Segment Start: Data section

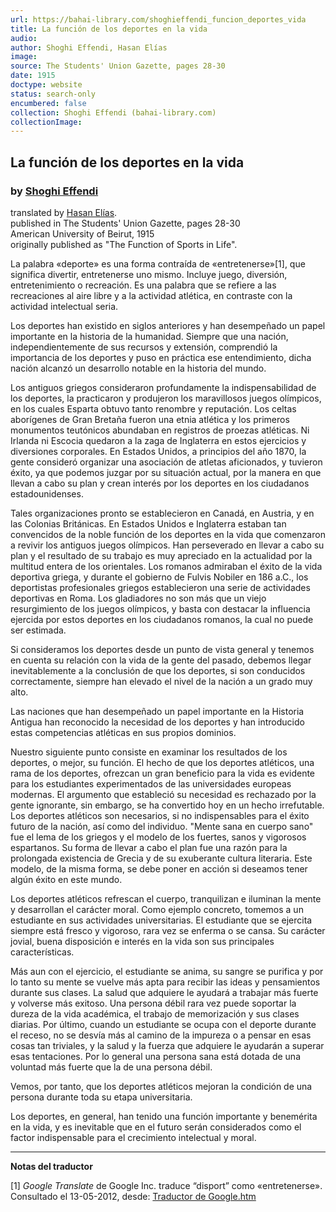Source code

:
 ```yaml
---
url: https://bahai-library.com/shoghieffendi_funcion_deportes_vida
title: La función de los deportes en la vida
audio: 
author: Shoghi Effendi, Hasan Elías
image: 
source: The Students' Union Gazette, pages 28-30
date: 1915
doctype: website
status: search-only
encumbered: false
collection: Shoghi Effendi (bahai-library.com)
collectionImage: 
---
```



## La función de los deportes en la vida

### by [Shoghi Effendi](https://bahai-library.com/author/Shoghi+Effendi)

translated by [Hasan Elías](https://bahai-library.com/author/Hasan%20Elías).  
published in The Students' Union Gazette, pages 28-30  
American University of Beirut, 1915  
originally published as "The Function of Sports in Life".


La palabra «deporte» es una forma contraída de «entretenerse»\[1\], que significa divertir, entretenerse uno mismo. Incluye juego, diversión, entretenimiento o recreación. Es una palabra que se refiere a las recreaciones al aire libre y a la actividad atlética, en contraste con la actividad intelectual seria.

Los deportes han existido en siglos anteriores y han desempeñado un papel importante en la historia de la humanidad. Siempre que una nación, independientemente de sus recursos y extensión, comprendió la importancia de los deportes y puso en práctica ese entendimiento, dicha nación alcanzó un desarrollo notable en la historia del mundo.

Los antiguos griegos consideraron profundamente la indispensabilidad de los deportes, la practicaron y produjeron los maravillosos juegos olímpicos, en los cuales Esparta obtuvo tanto renombre y reputación. Los celtas aborígenes de Gran Bretaña fueron una etnia atlética y los primeros monumentos teutónicos abundaban en registros de proezas atléticas. Ni Irlanda ni Escocia quedaron a la zaga de Inglaterra en estos ejercicios y diversiones corporales. En Estados Unidos, a principios del año 1870, la gente consideró organizar una asociación de atletas aficionados, y tuvieron éxito, ya que podemos juzgar por su situación actual, por la manera en que llevan a cabo su plan y crean interés por los deportes en los ciudadanos estadounidenses.

Tales organizaciones pronto se establecieron en Canadá, en Austria, y en las Colonias Británicas. En Estados Unidos e Inglaterra estaban tan convencidos de la noble función de los deportes en la vida que comenzaron a revivir los antiguos juegos olímpicos. Han perseverado en llevar a cabo su plan y el resultado de su trabajo es muy apreciado en la actualidad por la multitud entera de los orientales. Los romanos admiraban el éxito de la vida deportiva griega, y durante el gobierno de Fulvis Nobiler en 186 a.C., los deportistas profesionales griegos establecieron una serie de actividades deportivas en Roma. Los gladiadores no son más que un viejo resurgimiento de los juegos olímpicos, y basta con destacar la influencia ejercida por estos deportes en los ciudadanos romanos, la cual no puede ser estimada.

Si consideramos los deportes desde un punto de vista general y tenemos en cuenta su relación con la vida de la gente del pasado, debemos llegar inevitablemente a la conclusión de que los deportes, si son conducidos correctamente, siempre han elevado el nivel de la nación a un grado muy alto.

Las naciones que han desempeñado un papel importante en la Historia Antigua han reconocido la necesidad de los deportes y han introducido estas competencias atléticas en sus propios dominios.

Nuestro siguiente punto consiste en examinar los resultados de los deportes, o mejor, su función. El hecho de que los deportes atléticos, una rama de los deportes, ofrezcan un gran beneficio para la vida es evidente para los estudiantes experimentados de las universidades europeas modernas. El argumento que estableció su necesidad es rechazado por la gente ignorante, sin embargo, se ha convertido hoy en un hecho irrefutable. Los deportes atléticos son necesarios, si no indispensables para el éxito futuro de la nación, así como del individuo. "Mente sana en cuerpo sano" fue el lema de los griegos y el modelo de los fuertes, sanos y vigorosos espartanos. Su forma de llevar a cabo el plan fue una razón para la prolongada existencia de Grecia y de su exuberante cultura literaria. Este modelo, de la misma forma, se debe poner en acción si deseamos tener algún éxito en este mundo.

Los deportes atléticos refrescan el cuerpo, tranquilizan e iluminan la mente y desarrollan el carácter moral. Como ejemplo concreto, tomemos a un estudiante en sus actividades universitarias. El estudiante que se ejercita siempre está fresco y vigoroso, rara vez se enferma o se cansa. Su carácter jovial, buena disposición e interés en la vida son sus principales características.

Más aun con el ejercicio, el estudiante se anima, su sangre se purifica y por lo tanto su mente se vuelve más apta para recibir las ideas y pensamientos durante sus clases. La salud que adquiere le ayudará a trabajar más fuerte y volverse más exitoso. Una persona débil rara vez puede soportar la dureza de la vida académica, el trabajo de memorización y sus clases diarias. Por último, cuando un estudiante se ocupa con el deporte durante el receso, no se desvía más al camino de la impureza o a pensar en esas cosas tan triviales, y la salud y la fuerza que adquiere le ayudarán a superar esas tentaciones. Por lo general una persona sana está dotada de una voluntad más fuerte que la de una persona débil.

Vemos, por tanto, que los deportes atléticos mejoran la condición de una persona durante toda su etapa universitaria.

Los deportes, en general, han tenido una función importante y benemérita en la vida, y es inevitable que en el futuro serán considerados como el factor indispensable para el crecimiento intelectual y moral.

* * *

**Notas del traductor**

\[1\] _Google Translate_ de Google Inc. traduce “disport” como «entretenerse». Consultado el 13-05-2012, desde: [Traductor de Google.htm](http://translate.google.com/#en|es|disport)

Segment End: Data section

◆ Exercise instructions ◆
Please give again the lines above between the line holding "translated by [Hasan" and the line holding "Los antiguos griegos", inclusive, exactly as they are and with nothing added.

◆ Answer to this task ◆
translated by [Hasan Elías](https://bahai-library.com/author/Hasan%20Elías).  
published in The Students' Union Gazette, pages 28-30  
American University of Beirut, 1915  
originally published as "The Function of Sports in Life".


La palabra «deporte» es una forma contraída de «entretenerse»\[1\], que significa divertir, entretenerse uno mismo. Incluye juego, diversión, entretenimiento o recreación. Es una palabra que se refiere a las recreaciones al aire libre y a la actividad atlética, en contraste con la actividad intelectual seria.

Los deportes han existido en siglos anteriores y han desempeñado un papel importante en la historia de la humanidad. Siempre que una nación, independientemente de sus recursos y extensión, comprendió la importancia de los deportes y puso en práctica ese entendimiento, dicha nación alcanzó un desarrollo notable en la historia del mundo.

Los antiguos griegos consideraron profundamente la indispensabilidad de los deportes, la practicaron y produjeron los maravillosos juegos olímpicos, en los cuales Esparta obtuvo tanto renombre y reputación. Los celtas aborígenes de Gran Bretaña fueron una etnia atlética y los primeros monumentos teutónicos abundaban en registros de proezas atléticas. Ni Irlanda ni Escocia quedaron a la zaga de Inglaterra en estos ejercicios y diversiones corporales. En Estados Unidos, a principios del año 1870, la gente consideró organizar una asociación de atletas aficionados, y tuvieron éxito, ya que podemos juzgar por su situación actual, por la manera en que llevan a cabo su plan y crean interés por los deportes en los ciudadanos estadounidenses.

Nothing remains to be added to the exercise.